200114_HARMONY (copy)

The former Pine Tree Inn, 4544 W. Highway 14, now houses some sex offenders. The Harmony Town Board on Monday again tabled a proposed ordinance that restricts where sex offenders can live in the town.

TOWN OF HARMONY

A sex offender expert with the Wisconsin Department of Corrections on Monday discouraged the Harmony Town Board from passing an ordinance restricting where sex offenders could live in the town.

The town board later tabled its proposed ordinance again during a lengthy meeting.

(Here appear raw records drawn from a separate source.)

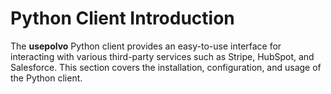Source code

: # Python Client Introduction

The **usepolvo** Python client provides an easy-to-use interface for interacting with various third-party services such as Stripe, HubSpot, and Salesforce. This section covers the installation, configuration, and usage of the Python client.
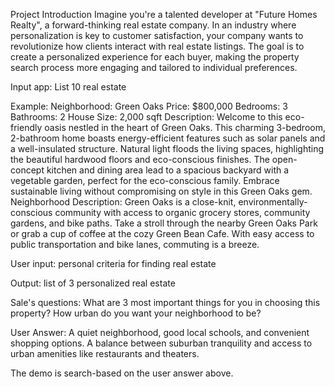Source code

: Project Introduction
Imagine you're a talented developer at "Future Homes Realty", a forward-thinking real estate company. In an industry where personalization is key to customer satisfaction, your company wants to revolutionize how clients interact with real estate listings. The goal is to create a personalized experience for each buyer, making the property search process more engaging and tailored to individual preferences.

Input app: List 10 real estate 

Example: 
Neighborhood: Green Oaks
Price: $800,000
Bedrooms: 3
Bathrooms: 2
House Size: 2,000 sqft
Description: Welcome to this eco-friendly oasis nestled in the heart of Green Oaks. This charming 3-bedroom, 2-bathroom home boasts energy-efficient features such as solar panels and a well-insulated structure. Natural light floods the living spaces, highlighting the beautiful hardwood floors and eco-conscious finishes. The open-concept kitchen and dining area lead to a spacious backyard with a vegetable garden, perfect for the eco-conscious family. Embrace sustainable living without compromising on style in this Green Oaks gem.
Neighborhood Description: Green Oaks is a close-knit, environmentally-conscious community with access to organic grocery stores, community gardens, and bike paths. Take a stroll through the nearby Green Oaks Park or grab a cup of coffee at the cozy Green Bean Cafe. With easy access to public transportation and bike lanes, commuting is a breeze.

User input: personal criteria for finding real estate

Output: list of 3 personalized real estate



Sale's questions:
What are 3 most important things for you in choosing this property?
How urban do you want your neighborhood to be?

User Answer:
A quiet neighborhood, good local schools, and convenient shopping options.
A balance between suburban tranquility and access to urban amenities like restaurants and theaters.

The demo is search-based on the user answer above.
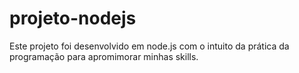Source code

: # projeto-nodejs
Este projeto foi desenvolvido em node.js com o intuito da prática da programação para apromimorar minhas skills.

The sex offender ordinance was proposed after board members learned that multiple sex offenders were living in the former Pine Tree Inn, 4544 W. Highway 14, which is now operated by the Jessie Crawford Recovery Center.

Sex offender registration specialist Robert Fugate said about 93% of child sex offenders know their victims, and more than three-quarters of adult sex offenders know their victims.

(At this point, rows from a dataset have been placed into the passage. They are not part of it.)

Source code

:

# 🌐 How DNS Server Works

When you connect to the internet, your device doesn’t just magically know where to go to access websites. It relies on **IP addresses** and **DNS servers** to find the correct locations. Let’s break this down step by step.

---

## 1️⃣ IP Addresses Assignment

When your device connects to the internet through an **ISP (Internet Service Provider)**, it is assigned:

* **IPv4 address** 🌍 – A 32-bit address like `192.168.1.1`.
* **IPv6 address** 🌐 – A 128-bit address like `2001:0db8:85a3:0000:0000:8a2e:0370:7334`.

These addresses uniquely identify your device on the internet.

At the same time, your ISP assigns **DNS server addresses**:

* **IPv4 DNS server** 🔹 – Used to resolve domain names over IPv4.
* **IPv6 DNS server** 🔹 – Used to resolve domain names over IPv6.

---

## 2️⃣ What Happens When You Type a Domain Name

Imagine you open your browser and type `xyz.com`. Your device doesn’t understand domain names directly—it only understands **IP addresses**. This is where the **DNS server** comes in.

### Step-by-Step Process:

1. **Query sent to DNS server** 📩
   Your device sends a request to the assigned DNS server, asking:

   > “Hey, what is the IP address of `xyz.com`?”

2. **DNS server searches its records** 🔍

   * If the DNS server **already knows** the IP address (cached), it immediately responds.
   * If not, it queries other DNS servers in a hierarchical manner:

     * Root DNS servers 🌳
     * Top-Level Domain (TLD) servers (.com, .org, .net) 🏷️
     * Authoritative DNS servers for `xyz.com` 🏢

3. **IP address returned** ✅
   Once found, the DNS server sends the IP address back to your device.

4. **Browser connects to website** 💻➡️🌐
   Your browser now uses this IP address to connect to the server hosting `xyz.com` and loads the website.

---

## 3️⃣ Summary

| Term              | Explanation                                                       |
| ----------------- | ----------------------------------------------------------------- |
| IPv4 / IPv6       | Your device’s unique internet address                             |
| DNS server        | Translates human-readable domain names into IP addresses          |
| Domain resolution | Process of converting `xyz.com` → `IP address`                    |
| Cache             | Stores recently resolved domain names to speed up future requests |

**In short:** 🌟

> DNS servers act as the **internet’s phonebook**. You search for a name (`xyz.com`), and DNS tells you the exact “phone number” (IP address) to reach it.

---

“Stranger-on-stranger incidences are very rare, and they garner a lot more media attention because of how rare they actually are,” he said.

Fugate said he used to work in Walworth County, which has many sex offender ordinances. In communities with such ordinances, the rate of homelessness increases for offenders, he said.

For example, if an offender’s family moves to a town that has a residency ordinance, that offender cannot live there.

“Most likely, they’re going to have to go to another unstable environment for them to reside,” Fugate said.

Without a place to live, the offender might become homeless, he said.

“When you look at a map of where registered sex offenders live, those are addresses that you know where they live,” Fugate said. “You know they live in your neighborhood. You may not like that, but you know where they live.

“When somebody reports to the register that they are homeless, they will not show up on that map because they don’t have a residence that they’re reporting.”

Instead, offenders might move from place to place.

“The other thing to keep in mind is, with an ordinance, that dictates where someone can reside,” Fugate said. “It doesn’t mean that they can’t go to that same address.”

An offender can visit an address for an entire day and not violate the ordinance, he said. He pointed out that those visits will not show up on any sex offender registry map.

“You’re not going to see that that’s the address that they are registered to be living at,” Fugate said. “You don’t know who they are. Sex offenders (who) can live in anonymity and in the shadows are what we do not want, because when you don’t know who somebody is and what they’re about, that’s when your guard comes down.”

If the town board passes an ordinance, he said, “You’re going to see, maybe not right away, but eventually you may start seeing those dots disappear, and you think you’ve got it. They’re gone.

“They’re just not showing up on the map. It doesn’t necessarily mean that they (offenders) are gone. Again, I understand the concern, but in my mind, having that knowledge gives me more information than not knowing where they are.”

Town board Chairman Jeff Klenz replied, “As a board, we’re trying to make sure that everybody’s safe.”

He added: “We also want to keep our property values up there.”